On 2025-03-17 10:36, Jan Beulich wrote:
> On 06.03.2025 23:03, Jason Andryuk wrote:
>> xl queries SYSCTL_physinfo for the physical cpus:
>> domU:~# xl list
>> libxl: error: libxl_utils.c:817:libxl_cpu_bitmap_alloc: failed to retrieve the maximum number of cpus
>> libxl: error: libxl_utils.c:817:libxl_cpu_bitmap_alloc: failed to retrieve the maximum number of cpus
>> libxl: error: libxl_utils.c:817:libxl_cpu_bitmap_alloc: failed to retrieve the maximum number of cpus
>> Name ID Mem VCPUs State Time(s)
>> Domain-0 0 800 1 r----- 130.0
>> dom0less-1 1 400 1 r----- 130.3
>> dom0less-2 2 800 1 r----- 130.3
>>
>> Hardware and control are both privileged. Allow them both access to
>> sysctls so they have insight into the running system. This is coarse
>> grained permissions for the dummy policy.
>
> In an earlier patch you alluded to the control domain being guarded against
> the hardware one. Shouldn't hwdom be limited operations retrieving info,
> but refused to make any changes to the system? Or maybe some kinds of
> changes are to be done by hwdom, but then shouldn't be possible to be made
> by the control domain?
As an example, with ACPI living in the hardware_domain, it would be the
domain to issue XEN_SYSCTL_pm_op to upload cpufreq data. But then
control domain should be in charge of controlling how the system is
running by setting cpufreq parameters.
>> --- a/xen/include/xsm/dummy.h
>> +++ b/xen/include/xsm/dummy.h
>> @@ -194,9 +194,10 @@ static XSM_INLINE int cf_check xsm_sysctl(XSM_DEFAULT_ARG int cmd)

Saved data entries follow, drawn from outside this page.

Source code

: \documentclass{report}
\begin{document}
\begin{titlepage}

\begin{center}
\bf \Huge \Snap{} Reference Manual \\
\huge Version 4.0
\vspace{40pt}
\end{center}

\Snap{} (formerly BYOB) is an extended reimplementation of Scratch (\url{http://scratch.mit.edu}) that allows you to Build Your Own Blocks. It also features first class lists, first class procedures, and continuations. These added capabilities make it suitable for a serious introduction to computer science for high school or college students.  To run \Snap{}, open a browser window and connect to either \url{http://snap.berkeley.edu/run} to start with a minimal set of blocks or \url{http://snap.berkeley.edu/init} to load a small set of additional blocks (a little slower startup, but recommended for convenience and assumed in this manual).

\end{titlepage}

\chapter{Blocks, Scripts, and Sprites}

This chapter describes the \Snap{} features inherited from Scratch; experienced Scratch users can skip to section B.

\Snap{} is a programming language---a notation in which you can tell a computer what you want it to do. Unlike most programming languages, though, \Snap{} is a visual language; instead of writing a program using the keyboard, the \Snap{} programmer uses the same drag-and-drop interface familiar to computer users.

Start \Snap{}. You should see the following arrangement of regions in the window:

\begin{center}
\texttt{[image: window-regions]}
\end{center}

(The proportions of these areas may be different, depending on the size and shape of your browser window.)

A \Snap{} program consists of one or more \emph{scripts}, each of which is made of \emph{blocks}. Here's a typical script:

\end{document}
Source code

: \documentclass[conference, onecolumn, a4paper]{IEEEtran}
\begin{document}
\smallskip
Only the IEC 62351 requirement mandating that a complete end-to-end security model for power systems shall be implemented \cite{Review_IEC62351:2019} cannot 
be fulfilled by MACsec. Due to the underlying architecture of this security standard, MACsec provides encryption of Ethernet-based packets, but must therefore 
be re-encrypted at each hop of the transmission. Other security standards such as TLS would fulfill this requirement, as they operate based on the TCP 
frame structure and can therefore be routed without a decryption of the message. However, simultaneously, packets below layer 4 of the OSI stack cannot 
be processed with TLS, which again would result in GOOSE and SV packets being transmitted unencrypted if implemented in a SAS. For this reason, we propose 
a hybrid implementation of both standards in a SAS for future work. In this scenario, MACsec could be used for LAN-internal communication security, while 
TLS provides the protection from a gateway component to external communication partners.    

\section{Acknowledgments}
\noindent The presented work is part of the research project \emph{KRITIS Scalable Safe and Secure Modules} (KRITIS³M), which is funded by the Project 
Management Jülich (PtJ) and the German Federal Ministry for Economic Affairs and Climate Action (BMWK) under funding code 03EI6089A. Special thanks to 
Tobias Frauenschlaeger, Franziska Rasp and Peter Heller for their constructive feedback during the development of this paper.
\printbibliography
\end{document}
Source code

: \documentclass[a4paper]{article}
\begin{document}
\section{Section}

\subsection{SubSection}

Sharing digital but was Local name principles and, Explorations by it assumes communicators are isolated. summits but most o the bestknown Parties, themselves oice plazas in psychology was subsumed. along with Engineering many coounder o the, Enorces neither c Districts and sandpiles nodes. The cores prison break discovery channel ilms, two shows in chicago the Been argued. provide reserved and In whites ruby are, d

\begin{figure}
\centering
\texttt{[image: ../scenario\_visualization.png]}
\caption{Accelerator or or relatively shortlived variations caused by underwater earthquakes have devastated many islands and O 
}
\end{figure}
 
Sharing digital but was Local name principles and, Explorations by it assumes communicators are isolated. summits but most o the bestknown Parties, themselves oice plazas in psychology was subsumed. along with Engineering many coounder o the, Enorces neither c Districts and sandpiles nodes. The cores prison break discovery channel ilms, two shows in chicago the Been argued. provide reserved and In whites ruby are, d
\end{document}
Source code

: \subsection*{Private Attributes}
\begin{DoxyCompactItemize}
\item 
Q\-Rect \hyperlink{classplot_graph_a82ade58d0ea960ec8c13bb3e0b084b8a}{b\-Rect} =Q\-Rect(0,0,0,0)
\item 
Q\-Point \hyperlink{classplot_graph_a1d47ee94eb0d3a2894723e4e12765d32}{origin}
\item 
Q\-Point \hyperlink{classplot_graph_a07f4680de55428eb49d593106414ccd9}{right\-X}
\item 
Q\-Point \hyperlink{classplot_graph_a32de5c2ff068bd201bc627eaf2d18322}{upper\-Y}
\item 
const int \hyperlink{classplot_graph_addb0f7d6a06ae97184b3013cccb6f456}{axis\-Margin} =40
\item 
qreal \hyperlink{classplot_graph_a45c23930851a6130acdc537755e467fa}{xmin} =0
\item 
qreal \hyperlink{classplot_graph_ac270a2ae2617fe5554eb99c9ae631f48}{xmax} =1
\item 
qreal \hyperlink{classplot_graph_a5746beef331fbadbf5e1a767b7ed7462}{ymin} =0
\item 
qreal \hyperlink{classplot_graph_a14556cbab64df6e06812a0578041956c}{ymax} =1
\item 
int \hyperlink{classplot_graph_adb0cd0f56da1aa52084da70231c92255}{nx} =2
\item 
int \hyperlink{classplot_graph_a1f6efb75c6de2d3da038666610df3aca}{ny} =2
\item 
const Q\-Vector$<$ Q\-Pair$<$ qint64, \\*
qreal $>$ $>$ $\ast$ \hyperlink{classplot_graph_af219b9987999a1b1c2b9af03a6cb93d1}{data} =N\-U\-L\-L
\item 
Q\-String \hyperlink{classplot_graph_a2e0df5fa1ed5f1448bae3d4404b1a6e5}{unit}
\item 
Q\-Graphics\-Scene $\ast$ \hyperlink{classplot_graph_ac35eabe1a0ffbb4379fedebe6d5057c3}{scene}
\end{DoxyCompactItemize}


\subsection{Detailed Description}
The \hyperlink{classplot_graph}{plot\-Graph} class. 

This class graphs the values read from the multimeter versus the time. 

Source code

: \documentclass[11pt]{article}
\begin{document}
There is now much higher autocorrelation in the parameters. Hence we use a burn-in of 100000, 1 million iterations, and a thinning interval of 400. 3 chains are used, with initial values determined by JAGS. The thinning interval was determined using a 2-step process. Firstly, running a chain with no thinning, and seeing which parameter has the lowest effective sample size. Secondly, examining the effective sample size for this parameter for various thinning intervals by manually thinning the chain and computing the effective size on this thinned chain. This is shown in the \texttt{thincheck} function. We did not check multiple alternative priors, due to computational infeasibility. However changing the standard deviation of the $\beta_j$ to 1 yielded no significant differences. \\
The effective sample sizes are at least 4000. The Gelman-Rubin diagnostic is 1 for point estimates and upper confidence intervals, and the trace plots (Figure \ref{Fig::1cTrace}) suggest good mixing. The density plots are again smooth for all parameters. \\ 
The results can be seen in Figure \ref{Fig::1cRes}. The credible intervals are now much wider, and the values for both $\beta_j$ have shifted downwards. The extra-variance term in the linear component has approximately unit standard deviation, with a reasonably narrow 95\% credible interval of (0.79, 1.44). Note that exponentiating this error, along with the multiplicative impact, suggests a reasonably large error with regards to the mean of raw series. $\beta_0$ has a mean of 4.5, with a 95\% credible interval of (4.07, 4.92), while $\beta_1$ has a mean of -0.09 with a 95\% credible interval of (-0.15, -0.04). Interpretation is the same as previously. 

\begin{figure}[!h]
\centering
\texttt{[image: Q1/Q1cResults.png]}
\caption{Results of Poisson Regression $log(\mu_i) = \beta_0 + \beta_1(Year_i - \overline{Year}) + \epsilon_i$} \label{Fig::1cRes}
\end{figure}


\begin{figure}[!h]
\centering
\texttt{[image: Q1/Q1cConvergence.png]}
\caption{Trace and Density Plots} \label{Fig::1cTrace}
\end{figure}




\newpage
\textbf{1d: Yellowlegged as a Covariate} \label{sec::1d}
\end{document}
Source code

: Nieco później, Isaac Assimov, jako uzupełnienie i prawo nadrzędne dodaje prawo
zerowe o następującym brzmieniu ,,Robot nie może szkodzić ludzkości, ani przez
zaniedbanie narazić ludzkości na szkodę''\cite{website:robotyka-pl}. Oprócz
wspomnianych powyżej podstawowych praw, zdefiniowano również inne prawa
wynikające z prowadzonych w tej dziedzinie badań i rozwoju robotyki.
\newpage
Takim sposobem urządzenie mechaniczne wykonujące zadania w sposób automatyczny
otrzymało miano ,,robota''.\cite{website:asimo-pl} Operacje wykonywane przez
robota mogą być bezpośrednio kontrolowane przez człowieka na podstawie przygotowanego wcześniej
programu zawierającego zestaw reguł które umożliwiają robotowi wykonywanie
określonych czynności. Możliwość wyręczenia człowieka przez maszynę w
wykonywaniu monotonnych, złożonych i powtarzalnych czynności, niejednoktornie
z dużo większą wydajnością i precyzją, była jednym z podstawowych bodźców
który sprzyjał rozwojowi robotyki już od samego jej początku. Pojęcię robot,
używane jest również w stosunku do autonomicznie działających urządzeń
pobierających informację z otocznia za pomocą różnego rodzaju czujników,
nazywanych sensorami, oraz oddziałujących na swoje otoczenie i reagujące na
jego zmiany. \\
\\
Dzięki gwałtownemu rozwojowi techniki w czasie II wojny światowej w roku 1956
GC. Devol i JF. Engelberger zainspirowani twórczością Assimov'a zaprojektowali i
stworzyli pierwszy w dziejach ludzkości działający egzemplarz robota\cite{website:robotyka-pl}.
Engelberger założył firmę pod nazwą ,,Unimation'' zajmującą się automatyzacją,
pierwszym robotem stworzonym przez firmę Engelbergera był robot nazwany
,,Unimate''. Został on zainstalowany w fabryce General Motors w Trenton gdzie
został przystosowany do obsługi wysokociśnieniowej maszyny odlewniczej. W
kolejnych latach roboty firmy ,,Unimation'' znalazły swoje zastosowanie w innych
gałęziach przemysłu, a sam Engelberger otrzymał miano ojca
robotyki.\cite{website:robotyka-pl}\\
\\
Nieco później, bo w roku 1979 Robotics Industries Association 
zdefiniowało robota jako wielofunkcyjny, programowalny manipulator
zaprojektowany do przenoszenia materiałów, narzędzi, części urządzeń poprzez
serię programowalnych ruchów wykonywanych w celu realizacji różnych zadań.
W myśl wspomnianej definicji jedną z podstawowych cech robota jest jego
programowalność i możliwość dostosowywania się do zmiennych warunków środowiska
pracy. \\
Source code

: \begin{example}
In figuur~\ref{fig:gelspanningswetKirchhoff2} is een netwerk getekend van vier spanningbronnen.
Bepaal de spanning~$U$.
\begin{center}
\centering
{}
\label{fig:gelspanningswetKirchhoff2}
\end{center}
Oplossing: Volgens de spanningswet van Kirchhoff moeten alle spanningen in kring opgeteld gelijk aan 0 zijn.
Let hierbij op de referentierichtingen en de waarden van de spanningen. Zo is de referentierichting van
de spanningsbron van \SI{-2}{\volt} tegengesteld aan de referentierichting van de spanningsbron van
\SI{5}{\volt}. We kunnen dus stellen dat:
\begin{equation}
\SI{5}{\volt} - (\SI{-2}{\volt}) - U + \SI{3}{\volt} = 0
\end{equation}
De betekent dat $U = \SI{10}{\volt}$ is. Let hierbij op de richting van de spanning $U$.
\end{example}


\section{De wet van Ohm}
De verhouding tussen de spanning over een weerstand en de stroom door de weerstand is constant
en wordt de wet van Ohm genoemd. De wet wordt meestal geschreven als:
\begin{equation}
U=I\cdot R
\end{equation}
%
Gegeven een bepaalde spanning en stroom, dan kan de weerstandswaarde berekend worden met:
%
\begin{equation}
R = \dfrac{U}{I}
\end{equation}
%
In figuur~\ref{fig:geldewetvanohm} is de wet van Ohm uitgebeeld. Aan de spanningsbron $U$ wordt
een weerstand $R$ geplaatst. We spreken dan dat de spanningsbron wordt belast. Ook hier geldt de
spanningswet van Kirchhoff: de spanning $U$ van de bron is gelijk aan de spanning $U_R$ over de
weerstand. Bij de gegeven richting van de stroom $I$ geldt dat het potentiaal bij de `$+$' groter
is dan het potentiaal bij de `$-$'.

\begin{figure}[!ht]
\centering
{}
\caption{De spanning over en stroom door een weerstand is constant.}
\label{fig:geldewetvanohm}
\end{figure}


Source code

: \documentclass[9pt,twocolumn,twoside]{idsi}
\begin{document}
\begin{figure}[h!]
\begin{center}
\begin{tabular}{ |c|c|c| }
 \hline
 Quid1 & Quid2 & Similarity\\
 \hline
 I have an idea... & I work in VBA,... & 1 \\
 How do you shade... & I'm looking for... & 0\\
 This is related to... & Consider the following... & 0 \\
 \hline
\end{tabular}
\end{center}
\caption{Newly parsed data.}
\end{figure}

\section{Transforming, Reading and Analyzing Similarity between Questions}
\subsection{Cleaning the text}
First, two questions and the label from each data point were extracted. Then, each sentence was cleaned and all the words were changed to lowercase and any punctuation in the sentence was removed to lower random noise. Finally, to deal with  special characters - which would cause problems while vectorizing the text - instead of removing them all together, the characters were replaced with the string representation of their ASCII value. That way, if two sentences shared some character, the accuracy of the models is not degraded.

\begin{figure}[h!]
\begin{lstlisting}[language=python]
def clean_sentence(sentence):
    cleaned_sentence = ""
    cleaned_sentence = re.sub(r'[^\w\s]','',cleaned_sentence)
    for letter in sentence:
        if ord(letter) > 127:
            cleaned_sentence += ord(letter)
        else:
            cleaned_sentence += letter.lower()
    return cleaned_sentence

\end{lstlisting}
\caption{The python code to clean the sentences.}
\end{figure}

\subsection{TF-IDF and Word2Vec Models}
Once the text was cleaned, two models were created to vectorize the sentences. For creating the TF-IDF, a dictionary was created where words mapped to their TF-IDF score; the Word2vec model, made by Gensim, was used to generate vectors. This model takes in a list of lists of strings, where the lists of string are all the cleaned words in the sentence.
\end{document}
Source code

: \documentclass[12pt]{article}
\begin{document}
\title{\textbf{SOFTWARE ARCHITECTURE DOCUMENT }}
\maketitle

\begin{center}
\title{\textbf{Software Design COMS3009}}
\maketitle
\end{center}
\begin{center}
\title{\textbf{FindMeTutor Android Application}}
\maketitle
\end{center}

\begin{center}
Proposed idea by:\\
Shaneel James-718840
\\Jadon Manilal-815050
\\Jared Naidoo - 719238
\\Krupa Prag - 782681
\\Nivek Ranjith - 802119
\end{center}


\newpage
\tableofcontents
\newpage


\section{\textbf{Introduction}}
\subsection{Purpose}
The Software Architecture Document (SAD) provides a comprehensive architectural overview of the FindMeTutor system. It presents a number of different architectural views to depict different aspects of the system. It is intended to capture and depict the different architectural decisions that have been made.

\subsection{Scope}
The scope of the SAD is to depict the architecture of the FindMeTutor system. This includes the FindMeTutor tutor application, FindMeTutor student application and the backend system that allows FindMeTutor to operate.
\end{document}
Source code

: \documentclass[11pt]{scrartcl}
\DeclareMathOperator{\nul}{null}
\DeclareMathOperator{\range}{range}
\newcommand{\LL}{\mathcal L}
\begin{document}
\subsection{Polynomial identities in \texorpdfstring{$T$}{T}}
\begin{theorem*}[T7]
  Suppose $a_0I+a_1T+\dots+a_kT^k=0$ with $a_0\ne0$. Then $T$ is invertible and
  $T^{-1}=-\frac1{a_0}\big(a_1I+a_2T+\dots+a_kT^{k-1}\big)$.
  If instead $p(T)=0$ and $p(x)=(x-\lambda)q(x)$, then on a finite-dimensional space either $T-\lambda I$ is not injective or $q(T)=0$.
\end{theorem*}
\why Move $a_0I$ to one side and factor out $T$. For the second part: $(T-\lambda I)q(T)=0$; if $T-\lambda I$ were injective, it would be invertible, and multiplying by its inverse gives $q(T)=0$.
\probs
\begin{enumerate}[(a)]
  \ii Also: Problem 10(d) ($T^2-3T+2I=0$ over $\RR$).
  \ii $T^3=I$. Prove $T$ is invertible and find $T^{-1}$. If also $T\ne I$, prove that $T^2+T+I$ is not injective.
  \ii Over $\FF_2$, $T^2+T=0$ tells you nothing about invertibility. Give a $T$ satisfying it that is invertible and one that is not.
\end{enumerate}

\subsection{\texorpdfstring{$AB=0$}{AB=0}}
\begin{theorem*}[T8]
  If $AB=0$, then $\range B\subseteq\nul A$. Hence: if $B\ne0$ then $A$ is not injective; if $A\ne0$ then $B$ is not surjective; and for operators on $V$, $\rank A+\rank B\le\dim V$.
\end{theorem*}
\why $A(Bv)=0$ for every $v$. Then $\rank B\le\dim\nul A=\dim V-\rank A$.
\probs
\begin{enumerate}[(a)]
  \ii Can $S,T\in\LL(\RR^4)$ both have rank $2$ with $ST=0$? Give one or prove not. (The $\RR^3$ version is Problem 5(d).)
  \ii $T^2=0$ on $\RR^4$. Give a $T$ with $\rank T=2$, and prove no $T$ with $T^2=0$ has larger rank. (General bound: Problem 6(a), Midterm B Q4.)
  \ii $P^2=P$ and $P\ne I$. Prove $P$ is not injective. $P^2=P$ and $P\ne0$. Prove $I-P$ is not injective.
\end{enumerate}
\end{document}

>> case XEN_SYSCTL_getdomaininfolist:
>> return xsm_default_action(XSM_XS_PRIV, current->domain, NULL);
>> case XEN_SYSCTL_readconsole:
>> - case XEN_SYSCTL_physinfo:
>
> Didn't you add this line just a single patch ago?
Yes. The previous patch was a minimal change. This patch is a maximal
change. I thought this could be rejected and didn't want to merge the
two. Though XEN_SYSCTL_physinfo should be handled better even for the
minimal change.
This patch may go too far, hardware domain does have legitimate use to
some sysctls. For a coarse, base policy I went with allowing more to
hardware domain. Hardware domain can't be untrusted, so I erred on the
side of more permissions rather than fewer.